**Your instructions**
In the data below, which lines contain "مسلم"? List them by copying each one.

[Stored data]
■ ■ ■ ■

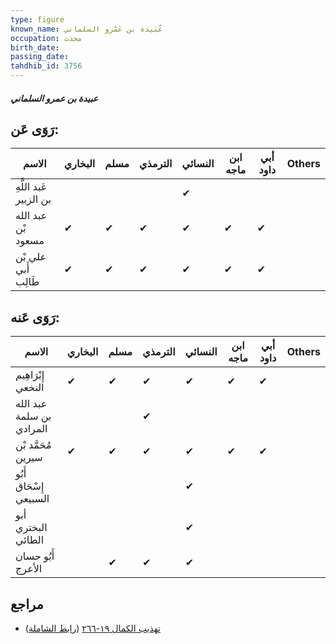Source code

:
 ```yaml
---
type: figure
known_name: عُبَيدة بن عَمْرو السلماني
occupation: محدث
birth_date:
passing_date:
tahdhib_id: 3756
---
```

##### عبيدة بن عمرو السلماني

## رَوَى عَن:
| الاسم                  | البخاري | مسلم | الترمذي | النسائي | ابن ماجه | أبي داود | Others |
| ---------------------- | ------- | ---- | ------- | ------- | -------- | -------- | ------ |
| عَبد اللَّهِ بن الزبير |         |      |         | ✔       |          |          |        |
| عبد الله بْن مسعود     | ✔       | ✔    | ✔       | ✔       | ✔        | ✔        |        |
| علي بْن أَبي طَالِب    | ✔       | ✔    | ✔       | ✔       | ✔        | ✔        |        |
## رَوَى عَنه:
| الاسم                    | البخاري | مسلم | الترمذي | النسائي | ابن ماجه | أبي داود | Others |
| ------------------------ | ------- | ---- | ------- | ------- | -------- | -------- | ------ |
| إِبْرَاهِيم النخعي       | ✔       | ✔    | ✔       | ✔       | ✔        | ✔        |        |
| عبد الله بن سلمة المرادي |         |      | ✔       |         |          |          |        |
| مُحَمَّد بْن سيرين       | ✔       | ✔    | ✔       | ✔       | ✔        | ✔        |        |
| أَبُو إِسْحَاق السبيعي   |         |      |         | ✔       |          |          |        |
| أبو البختري الطائي       |         |      |         | ✔       |          |          |        |
| أَبُو حسان الأعرج        |         | ✔    | ✔       | ✔       |          |          |        |
## مراجع
- [تهذيب الكمال ١٩-٢٦٦](obsidian://open?vault=Tahdhib-al-Kamal&file=Figures/٣٧٥٦-عبيدة%20بن%20عمرو%20السلماني) ([رابط الشاملة](https://shamela.ws/book/3722/9840))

■ ■ ■ ■

**Worked solution**
| الاسم                  | البخاري | مسلم | الترمذي | النسائي | ابن ماجه | أبي داود | Others |
| الاسم                    | البخاري | مسلم | الترمذي | النسائي | ابن ماجه | أبي داود | Others |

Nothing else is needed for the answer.